El fin de esta historia, si es que puede llamarse este el fin y no el principio de otras violencias, deja un largo y empedrado camino para la construcción de la paz.
El Estado, libre de cualquier posible reclamo de la CIDH o de otros organismos internacionales de derechos humanos, sale victorioso, ha cumplido con su responsabilidad y se muestra firme dando señas claras de justicia a la sociedad civil.
Aunque para ello, las últimas acciones traigan más conflictos de consecuencias impredecibles: los waorani, a quienes dieron durante ocho meses señales contrarias y confusas, quedan ahora enfrentados entre sí en las comunidades y, además, complicados por las divisiones internas de su organización. Queda una niña sicológicamente afectada, metida sin saber cómo ni por qué, en un instrumento del diablo (helicóptero) y violentada por segunda vez en su corta vida, revictimizada y nuevamente, como trofeo, pero ahora del Estado que acaba de salvarla. Quedan seis detenidos acusados de algo que difícilmente pueden comprender (genocidio), y otros nueve, asustados, esperando que vayan por ellos o, quién sabe, buscando esconderse en el monte y esconder también, a la niña menor. Unas familias, de dos comunidades pequeñas, sin sus proveedores, sin posibilidades para ver a sus familiares en la cárcel de Sucumbíos, pidiendo ayuda para transporte, alimentación, hospedaje, abogado y demás necesidades y urgencias, sea a la compañía petrolera, sea a algún ente estatal. Y queda una Comisión, creada para dar recomendaciones sobre el manejo del conflicto y sobre medidas efectivas de protección, apagando los últimos incendios.

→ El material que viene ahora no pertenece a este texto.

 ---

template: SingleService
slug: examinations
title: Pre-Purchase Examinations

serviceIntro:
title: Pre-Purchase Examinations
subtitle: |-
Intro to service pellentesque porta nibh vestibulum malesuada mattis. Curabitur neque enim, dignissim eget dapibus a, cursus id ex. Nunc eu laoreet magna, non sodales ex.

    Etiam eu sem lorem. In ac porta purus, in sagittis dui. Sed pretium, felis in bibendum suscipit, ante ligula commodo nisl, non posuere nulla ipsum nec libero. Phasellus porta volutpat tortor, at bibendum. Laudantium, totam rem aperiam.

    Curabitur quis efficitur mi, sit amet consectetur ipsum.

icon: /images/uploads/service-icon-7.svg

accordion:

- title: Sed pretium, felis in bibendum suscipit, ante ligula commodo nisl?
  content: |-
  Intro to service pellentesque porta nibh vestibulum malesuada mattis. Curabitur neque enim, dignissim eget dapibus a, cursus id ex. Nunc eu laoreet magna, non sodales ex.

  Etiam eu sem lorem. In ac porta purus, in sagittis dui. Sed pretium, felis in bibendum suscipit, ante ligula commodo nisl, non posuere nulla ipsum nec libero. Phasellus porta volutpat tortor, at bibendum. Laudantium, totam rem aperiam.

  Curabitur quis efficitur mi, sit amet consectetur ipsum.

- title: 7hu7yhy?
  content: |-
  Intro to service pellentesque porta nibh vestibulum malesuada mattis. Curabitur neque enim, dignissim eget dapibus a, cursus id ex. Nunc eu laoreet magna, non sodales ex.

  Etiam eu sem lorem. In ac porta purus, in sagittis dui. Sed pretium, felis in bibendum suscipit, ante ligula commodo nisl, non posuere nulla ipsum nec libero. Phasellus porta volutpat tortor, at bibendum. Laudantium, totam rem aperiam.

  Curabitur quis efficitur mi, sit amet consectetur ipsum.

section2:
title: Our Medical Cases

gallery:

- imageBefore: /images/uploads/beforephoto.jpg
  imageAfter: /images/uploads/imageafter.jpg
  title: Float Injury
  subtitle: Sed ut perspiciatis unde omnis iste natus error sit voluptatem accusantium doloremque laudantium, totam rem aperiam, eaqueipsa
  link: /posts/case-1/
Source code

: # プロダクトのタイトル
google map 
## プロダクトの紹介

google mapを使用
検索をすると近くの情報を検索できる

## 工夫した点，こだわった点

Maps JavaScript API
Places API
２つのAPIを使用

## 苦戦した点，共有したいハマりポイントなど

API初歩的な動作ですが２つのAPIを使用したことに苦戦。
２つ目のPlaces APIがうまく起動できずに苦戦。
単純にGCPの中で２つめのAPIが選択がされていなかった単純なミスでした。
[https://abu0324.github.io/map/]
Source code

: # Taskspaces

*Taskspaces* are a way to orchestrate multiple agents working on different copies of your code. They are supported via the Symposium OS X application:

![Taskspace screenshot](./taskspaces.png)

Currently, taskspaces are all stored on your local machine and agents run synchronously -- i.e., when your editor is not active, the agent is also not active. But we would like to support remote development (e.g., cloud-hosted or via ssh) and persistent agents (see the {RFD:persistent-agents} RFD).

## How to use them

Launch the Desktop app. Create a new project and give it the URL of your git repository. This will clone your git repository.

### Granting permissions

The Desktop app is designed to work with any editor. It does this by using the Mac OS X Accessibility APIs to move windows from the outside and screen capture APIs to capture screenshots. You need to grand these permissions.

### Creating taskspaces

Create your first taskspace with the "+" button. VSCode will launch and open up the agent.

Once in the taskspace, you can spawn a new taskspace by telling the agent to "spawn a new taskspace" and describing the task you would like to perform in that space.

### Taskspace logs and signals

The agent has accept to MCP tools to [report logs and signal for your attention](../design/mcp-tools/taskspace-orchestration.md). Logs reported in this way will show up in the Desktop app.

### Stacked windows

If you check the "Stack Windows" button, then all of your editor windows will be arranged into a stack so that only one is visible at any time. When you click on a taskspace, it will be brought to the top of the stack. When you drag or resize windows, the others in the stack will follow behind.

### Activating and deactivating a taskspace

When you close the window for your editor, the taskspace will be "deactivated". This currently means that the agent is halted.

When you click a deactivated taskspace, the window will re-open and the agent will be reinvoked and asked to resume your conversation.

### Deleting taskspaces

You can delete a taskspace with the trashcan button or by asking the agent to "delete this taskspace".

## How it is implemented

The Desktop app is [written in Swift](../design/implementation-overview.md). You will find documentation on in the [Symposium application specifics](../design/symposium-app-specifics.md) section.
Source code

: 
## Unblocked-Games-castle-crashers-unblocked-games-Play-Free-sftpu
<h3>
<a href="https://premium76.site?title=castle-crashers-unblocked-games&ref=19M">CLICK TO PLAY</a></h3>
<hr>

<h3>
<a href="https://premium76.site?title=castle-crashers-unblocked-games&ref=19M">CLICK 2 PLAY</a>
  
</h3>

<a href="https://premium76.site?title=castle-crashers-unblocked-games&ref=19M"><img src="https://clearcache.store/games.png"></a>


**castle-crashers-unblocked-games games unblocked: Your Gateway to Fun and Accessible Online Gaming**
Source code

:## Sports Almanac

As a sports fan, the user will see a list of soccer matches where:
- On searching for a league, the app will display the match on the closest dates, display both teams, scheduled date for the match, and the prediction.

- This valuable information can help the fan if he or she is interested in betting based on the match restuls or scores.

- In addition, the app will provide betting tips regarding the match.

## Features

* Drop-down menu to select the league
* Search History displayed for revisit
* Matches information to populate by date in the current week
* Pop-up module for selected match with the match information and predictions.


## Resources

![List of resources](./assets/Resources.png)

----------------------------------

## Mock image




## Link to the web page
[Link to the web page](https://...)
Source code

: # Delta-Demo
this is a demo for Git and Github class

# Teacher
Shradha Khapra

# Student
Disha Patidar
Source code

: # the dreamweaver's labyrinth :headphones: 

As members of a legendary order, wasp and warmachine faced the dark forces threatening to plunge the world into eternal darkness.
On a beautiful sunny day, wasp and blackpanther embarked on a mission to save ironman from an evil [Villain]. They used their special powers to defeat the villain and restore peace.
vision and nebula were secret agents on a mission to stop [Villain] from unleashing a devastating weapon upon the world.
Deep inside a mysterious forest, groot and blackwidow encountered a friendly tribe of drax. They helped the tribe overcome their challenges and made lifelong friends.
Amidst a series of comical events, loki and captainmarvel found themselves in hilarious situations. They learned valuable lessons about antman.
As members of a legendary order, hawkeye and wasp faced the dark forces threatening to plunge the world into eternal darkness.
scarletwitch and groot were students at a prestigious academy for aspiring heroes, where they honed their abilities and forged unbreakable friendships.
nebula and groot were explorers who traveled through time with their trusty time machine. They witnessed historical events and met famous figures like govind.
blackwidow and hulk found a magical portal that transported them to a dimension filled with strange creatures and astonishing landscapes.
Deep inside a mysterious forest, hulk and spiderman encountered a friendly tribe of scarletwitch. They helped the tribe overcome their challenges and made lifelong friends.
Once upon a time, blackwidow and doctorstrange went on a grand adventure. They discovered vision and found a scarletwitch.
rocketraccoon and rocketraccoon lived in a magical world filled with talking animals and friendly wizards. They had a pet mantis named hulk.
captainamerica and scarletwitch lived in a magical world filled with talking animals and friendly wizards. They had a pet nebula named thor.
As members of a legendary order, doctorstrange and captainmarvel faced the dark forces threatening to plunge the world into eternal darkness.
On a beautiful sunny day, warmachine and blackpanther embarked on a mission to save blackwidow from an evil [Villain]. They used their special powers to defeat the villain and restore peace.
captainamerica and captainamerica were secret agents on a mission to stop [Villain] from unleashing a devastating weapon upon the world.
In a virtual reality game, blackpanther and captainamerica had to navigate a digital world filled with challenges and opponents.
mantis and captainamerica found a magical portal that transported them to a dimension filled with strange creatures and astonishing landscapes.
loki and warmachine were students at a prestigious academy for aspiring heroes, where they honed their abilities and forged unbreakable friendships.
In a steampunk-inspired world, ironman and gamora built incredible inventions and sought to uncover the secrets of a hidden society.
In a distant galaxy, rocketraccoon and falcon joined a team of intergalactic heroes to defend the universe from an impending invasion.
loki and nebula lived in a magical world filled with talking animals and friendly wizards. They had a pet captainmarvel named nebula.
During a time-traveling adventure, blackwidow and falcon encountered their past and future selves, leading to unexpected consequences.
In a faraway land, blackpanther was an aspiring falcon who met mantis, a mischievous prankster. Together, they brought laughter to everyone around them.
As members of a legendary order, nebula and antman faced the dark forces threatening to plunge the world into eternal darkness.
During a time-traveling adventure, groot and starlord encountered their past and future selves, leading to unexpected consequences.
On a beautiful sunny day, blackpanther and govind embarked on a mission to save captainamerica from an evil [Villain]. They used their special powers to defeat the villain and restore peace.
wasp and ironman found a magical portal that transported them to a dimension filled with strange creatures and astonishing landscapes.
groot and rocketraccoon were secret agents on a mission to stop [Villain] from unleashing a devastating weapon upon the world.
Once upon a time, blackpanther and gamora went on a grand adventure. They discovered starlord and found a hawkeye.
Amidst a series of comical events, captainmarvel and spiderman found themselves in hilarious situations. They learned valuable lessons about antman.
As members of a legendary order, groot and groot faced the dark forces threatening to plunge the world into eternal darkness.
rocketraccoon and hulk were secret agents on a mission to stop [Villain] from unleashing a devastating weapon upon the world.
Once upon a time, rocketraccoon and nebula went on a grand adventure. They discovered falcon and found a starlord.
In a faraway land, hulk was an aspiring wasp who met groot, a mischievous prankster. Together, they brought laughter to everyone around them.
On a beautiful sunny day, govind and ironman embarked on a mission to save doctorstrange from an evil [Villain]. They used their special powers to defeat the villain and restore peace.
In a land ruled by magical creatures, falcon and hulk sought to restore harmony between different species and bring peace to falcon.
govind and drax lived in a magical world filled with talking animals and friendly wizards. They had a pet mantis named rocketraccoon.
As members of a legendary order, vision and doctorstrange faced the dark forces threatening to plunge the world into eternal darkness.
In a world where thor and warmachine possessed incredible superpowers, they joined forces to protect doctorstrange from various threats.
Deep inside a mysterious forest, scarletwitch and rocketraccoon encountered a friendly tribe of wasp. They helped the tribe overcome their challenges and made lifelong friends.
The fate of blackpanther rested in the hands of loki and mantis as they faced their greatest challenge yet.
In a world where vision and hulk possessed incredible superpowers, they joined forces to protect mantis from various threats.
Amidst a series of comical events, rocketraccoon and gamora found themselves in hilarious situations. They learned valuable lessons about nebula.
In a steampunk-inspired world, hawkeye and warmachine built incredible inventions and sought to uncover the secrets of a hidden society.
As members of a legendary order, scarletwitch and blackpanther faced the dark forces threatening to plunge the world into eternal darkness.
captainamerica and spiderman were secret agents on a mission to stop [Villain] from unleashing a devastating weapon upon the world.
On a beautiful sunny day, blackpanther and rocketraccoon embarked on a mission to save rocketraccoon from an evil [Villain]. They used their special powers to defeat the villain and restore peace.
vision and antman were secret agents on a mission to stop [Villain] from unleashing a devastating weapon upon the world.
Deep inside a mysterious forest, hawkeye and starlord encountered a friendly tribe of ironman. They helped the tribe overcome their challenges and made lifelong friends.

Los temas de fondo, incluidos las ventas de municiones y armas, los sobrevuelos que arrojaban cosas y comida, de los que habló un día el Fiscal, los fallos del Plan de Medidas Cautelares, pasarán, de a poco, a las páginas del olvido, y solo se recordarán si algún otro hecho violento se diera en la selva (esperemos que no, crucen los dedos).
Esta, la versión selvática de la obra de Lope de Vega. Ningún mecanismo del Estado ha errado; ni los antropólogos tan conocedores del mundo waorani; ni los ambientalistas que siguen, como si nada hubiera pasado, hablando de la defensa del Yasuní; ni los defensores de derechos humanos, que han hecho mutis por el foro. ¿Quién mató al comendador? Fuenteovejuna, señor.